Wir haben freie Berufswahl, also Ruhe jetzt, Klaus! Aber diese Berufsgruppe jammert ständig. Und damit gehören sie auf eine Opernbühne. Der Eingangstext für die Arie könnte dann von mir sein. "Harte Arbeit, karger Lohn, was macht das schon?". Mit Gruß, Klaus
 

Hagen

Mitglied
Hallo Kaus,
ja, ja, der Lehrkörper!
Einer aus meiner Literatugruppe ist der Sohn eines ganz hochgestochenen Sonderschullehrers. Er stottert furchtbar und besucht auf Geheiss sieines Vaters ein 'Creativ writing' - Semiar nach dem Nächsten.

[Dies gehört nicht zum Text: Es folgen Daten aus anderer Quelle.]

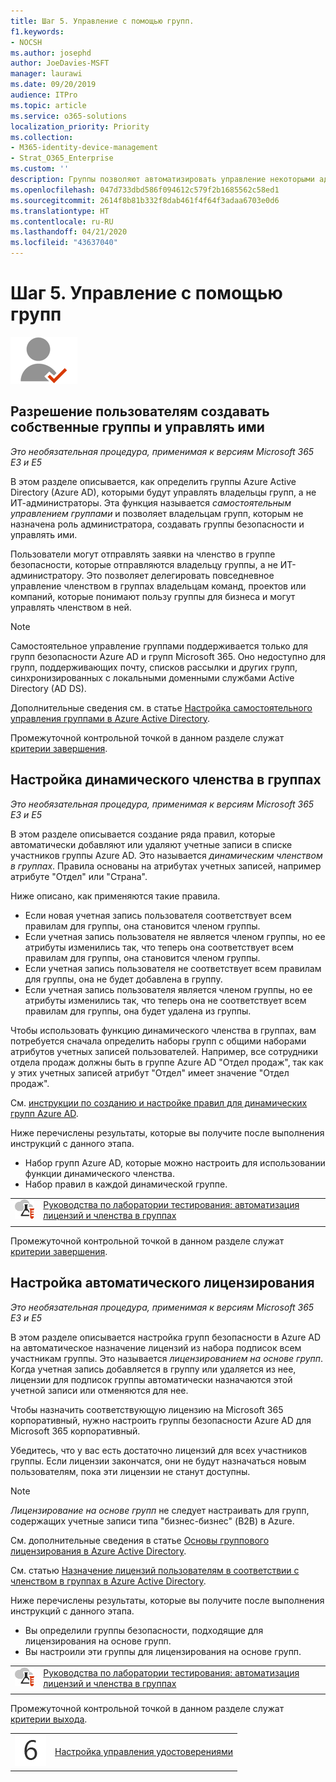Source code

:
 ```yaml
---
title: Шаг 5. Управление с помощью групп.
f1.keywords:
- NOCSH
ms.author: josephd
author: JoeDavies-MSFT
manager: laurawi
ms.date: 09/20/2019
audience: ITPro
ms.topic: article
ms.service: o365-solutions
localization_priority: Priority
ms.collection:
- M365-identity-device-management
- Strat_O365_Enterprise
ms.custom: ''
description: Группы позволяют автоматизировать управление некоторыми административными задачами.
ms.openlocfilehash: 047d733dbd586f094612c579f2b1685562c58ed1
ms.sourcegitcommit: 2614f8b81b332f8dab461f4f64f3adaa6703e0d6
ms.translationtype: HT
ms.contentlocale: ru-RU
ms.lasthandoff: 04/21/2020
ms.locfileid: "43637040"
---
```

# <a name="step-5-use-groups-for-management"></a>Шаг 5. Управление с помощью групп

![Этап 2. Удостоверения](../media/deploy-foundation-infrastructure/identity_icon-small.png)

<a name="identity-self-service-groups"></a>
## <a name="allow-users-to-create-and-manage-their-own-groups"></a>Разрешение пользователям создавать собственные группы и управлять ими

*Это необязательная процедура, применимая к версиям Microsoft 365 E3 и E5*

В этом разделе описывается, как определить группы Azure Active Directory (Azure AD), которыми будут управлять владельцы групп, а не ИТ-администраторы. Эта функция называется *самостоятельным управлением группами* и позволяет владельцам групп, которым не назначена роль администратора, создавать группы безопасности и управлять ими. 

Пользователи могут отправлять заявки на членство в группе безопасности, которые отправляются владельцу группы, а не ИТ-администратору. Это позволяет делегировать повседневное управление членством в группах владельцам команд, проектов или компаний, которые понимают пользу группы для бизнеса и могут управлять членством в ней.

>[!Note]
>Самостоятельное управление группами поддерживается только для групп безопасности Azure AD и групп Microsoft 365. Оно недоступно для групп, поддерживающих почту, списков рассылки и других групп, синхронизированных с локальными доменными службами Active Directory (AD DS).
>

Дополнительные сведения см. в статье [Настройка самостоятельного управления группами в Azure Active Directory](https://docs.microsoft.com/azure/active-directory/active-directory-accessmanagement-self-service-group-management).

Промежуточной контрольной точкой в данном разделе служат [критерии завершения](identity-exit-criteria.md#crit-identity-self-service-groups).

<a name="identity-dyn-groups"></a>
## <a name="set-up-dynamic-group-membership"></a>Настройка динамического членства в группах

*Это необязательная процедура, применимая к версиям Microsoft 365 E3 и E5*

В этом разделе описывается создание ряда правил, которые автоматически добавляют или удаляют учетные записи в списке участников группы Azure AD. Это называется *динамическим членством в группах*. Правила основаны на атрибутах учетных записей, например атрибуте "Отдел" или "Страна".

Ниже описано, как применяются такие правила.

- Если новая учетная запись пользователя соответствует всем правилам для группы, она становится членом группы.
- Если учетная запись пользователя не является членом группы, но ее атрибуты изменились так, что теперь она соответствует всем правилам для группы, она становится членом группы.
- Если учетная запись пользователя не соответствует всем правилам для группы, она не будет добавлена в группу.
- Если учетная запись пользователя является членом группы, но ее атрибуты изменились так, что теперь она не соответствует всем правилам для группы, она будет удалена из группы.

Чтобы использовать функцию динамического членства в группах, вам потребуется сначала определить наборы групп с общими наборами атрибутов учетных записей пользователей. Например, все сотрудники отдела продаж должны быть в группе Azure AD "Отдел продаж", так как у этих учетных записей атрибут "Отдел" имеет значение "Отдел продаж".

См. [инструкции по созданию и настройке правил для динамических групп Azure AD](https://docs.microsoft.com/azure/active-directory/active-directory-groups-dynamic-membership-azure-portal).

Ниже перечислены результаты, которые вы получите после выполнения инструкций с данного этапа.

- Набор групп Azure AD, которые можно настроить для использовании функции динамического членства.
- Набор правил в каждой динамической группе.

|||
|:-------|:-----|
|![Руководства по лаборатории тестирования для Microsoft Cloud](../media/m365-enterprise-test-lab-guides/cloud-tlg-icon-small.png)| [Руководства по лаборатории тестирования: автоматизация лицензий и членства в группах](automate-licenses-group-membership-microsoft-365-test-environment.md) |
|||

Промежуточной контрольной точкой в данном разделе служат [критерии завершения](identity-exit-criteria.md#crit-identity-dyn-groups).

<a name="identity-group-license"></a>
## <a name="set-up-automatic-licensing"></a>Настройка автоматического лицензирования

*Это необязательная процедура, применимая к версиям Microsoft 365 E3 и E5*

В этом разделе описывается настройка групп безопасности в Azure AD на автоматическое назначение лицензий из набора подписок всем участникам группы. Это называется *лицензированием на основе групп*. Когда учетная запись добавляется в группу или удаляется из нее, лицензии для подписок группы автоматически назначаются этой учетной записи или отменяются для нее.

Чтобы назначить соответствующую лицензию на Microsoft 365 корпоративный, нужно настроить группы безопасности Azure AD для Microsoft 365 корпоративный.

Убедитесь, что у вас есть достаточно лицензий для всех участников группы. Если лицензии закончатся, они не будут назначаться новым пользователям, пока эти лицензии не станут доступны.

>[!Note]
>*Лицензирование на основе групп* не следует настраивать для групп, содержащих учетные записи типа "бизнес-бизнес" (B2B) в Azure.
>

См. дополнительные сведения в статье [Основы группового лицензирования в Azure Active Directory](https://docs.microsoft.com/azure/active-directory/active-directory-licensing-whatis-azure-portal).

См. статью [Назначение лицензий пользователям в соответствии с членством в группах в Azure Active Directory](https://docs.microsoft.com/azure/active-directory/active-directory-licensing-group-assignment-azure-portal).

Ниже перечислены результаты, которые вы получите после выполнения инструкций с данного этапа.

- Вы определили группы безопасности, подходящие для лицензирования на основе групп.
- Вы настроили эти группы для лицензирования на основе групп.

|||
|:-------|:-----|
|![Руководства по лаборатории тестирования для Microsoft Cloud](../media/m365-enterprise-test-lab-guides/cloud-tlg-icon-small.png)| [Руководства по лаборатории тестирования: автоматизация лицензий и членства в группах](automate-licenses-group-membership-microsoft-365-test-environment.md) |
|||

Промежуточной контрольной точкой в данном разделе служат [критерии выхода](identity-exit-criteria.md#crit-identity-group-license).

|||
|:-------|:-----|
|![Шаг 6](../media/stepnumbers/Step6.png)| [Настройка управления удостоверениями](identity-configure-identity-governance.md) |
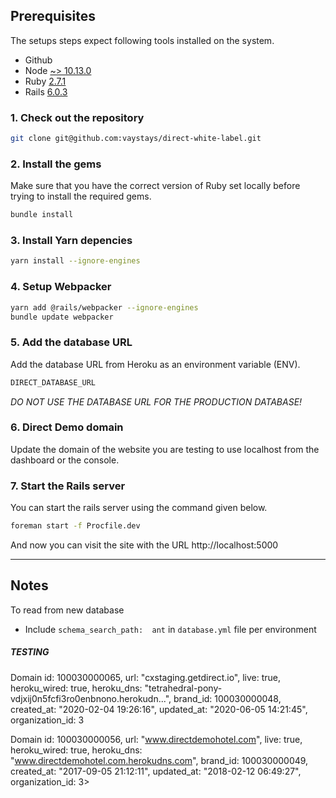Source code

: ## Prerequisites

The setups steps expect following tools installed on the system.

- Github
- Node [~> 10.13.0](https://nodejs.org/en)
- Ruby [2.7.1](https://github.com/ruby/ruby)
- Rails [6.0.3](https://github.com/rails/rails)

### 1. Check out the repository

```bash
git clone git@github.com:vaystays/direct-white-label.git
```

### 2. Install the gems

Make sure that you have the correct version of Ruby set locally before trying to install the required gems.

```bash
bundle install
```

### 3. Install Yarn depencies

```bash
yarn install --ignore-engines
```

### 4. Setup Webpacker

```bash
yarn add @rails/webpacker --ignore-engines
bundle update webpacker
```

### 5. Add the database URL

Add the database URL from Heroku as an environment variable (ENV).

```bash
DIRECT_DATABASE_URL
```

*DO NOT USE THE DATABASE URL FOR THE PRODUCTION DATABASE!*

### 6. Direct Demo domain

Update the domain of the website you are testing to use localhost from the dashboard or the console.

### 7. Start the Rails server

You can start the rails server using the command given below.

```bash
foreman start -f Procfile.dev
```

And now you can visit the site with the URL http://localhost:5000

---

## Notes

To read from new database

 - Include `schema_search_path:  ant` in `database.yml` file per environment

##### TESTING

Domain id: 100030000065, url: "cxstaging.getdirect.io", live: true, heroku_wired: true, heroku_dns: "tetrahedral-pony-vdjxij0n5fcfi3ro0enbnono.herokudn...", brand_id: 100030000048, created_at: "2020-02-04 19:26:16", updated_at: "2020-06-05 14:21:45", organization_id: 3

Domain id: 100030000056, url: "www.directdemohotel.com", live: true, heroku_wired: true, heroku_dns: "www.directdemohotel.com.herokudns.com", brand_id: 100030000049, created_at: "2017-09-05 21:12:11", updated_at: "2018-02-12 06:49:27", organization_id: 3>
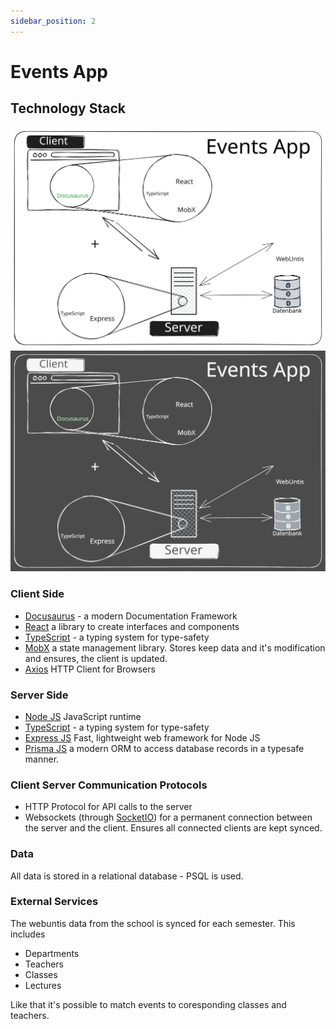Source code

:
 ```yaml
---
sidebar_position: 2
---
```


# Events App

## Technology Stack

![](images/events-app-architecture.svg#gh-light-mode-only)![](images/events-app-architecture-dark.svg#gh-dark-mode-only)

### Client Side

- [Docusaurus](https://docusaurus.io/) - a modern Documentation Framework
- [React](https://react.dev/) a library to create interfaces and components
- [TypeScript](https://www.typescriptlang.org/) - a typing system for type-safety
- [MobX](https://mobx.js.org/README.html) a state management library. Stores keep data and it's modification and ensures, the client is updated.
- [Axios](https://axios-http.com/docs/intro) HTTP Client for Browsers


### Server Side
- [Node JS](https://nodejs.org/) JavaScript runtime
- [TypeScript](https://www.typescriptlang.org/) - a typing system for type-safety
- [Express JS](https://expressjs.com/) Fast, lightweight web framework for Node JS
- [Prisma JS](https://www.prisma.io/) a modern ORM to access database records in a typesafe manner.


### Client Server Communication Protocols
- HTTP Protocol for API calls to the server
- Websockets (through [SocketIO](https://socket.io/)) for a permanent connection between the server and the client. Ensures all connected clients are kept synced.

### Data
All data is stored in a relational database - PSQL is used.

### External Services
The webuntis data from the school is synced for each semester. This includes
- Departments
- Teachers
- Classes
- Lectures

Like that it's possible to match events to coresponding classes and teachers.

Ihm ist, nicht nur in lit(t)erarischer Sicht, nicht mehr zu helfen, er fühlt sich nämlich 'wie einer Vasektomie unterzogen und hat schon mehrere Pychiather verschlissen.

Nun denn, in diesem Sinne, wir sehen uns, in der ScheinBAR!
Zudem lesen wir uns weiterhin!
... und bleib' schön fröhlich, gesund und munter, gute Dinge sowie guten Willens, moralisch einwandfrei, weiterhin positiv motiviert und stets heiteren Gemütes! Sei stets von reiner Seele, Lüge niemals oder erzähle dreckige Witze!
Herzlichst
Yours Hagen
_________________________________
Merke:
Du sollst die dicke Frau nicht auf den kaputten Stuhl setzen!!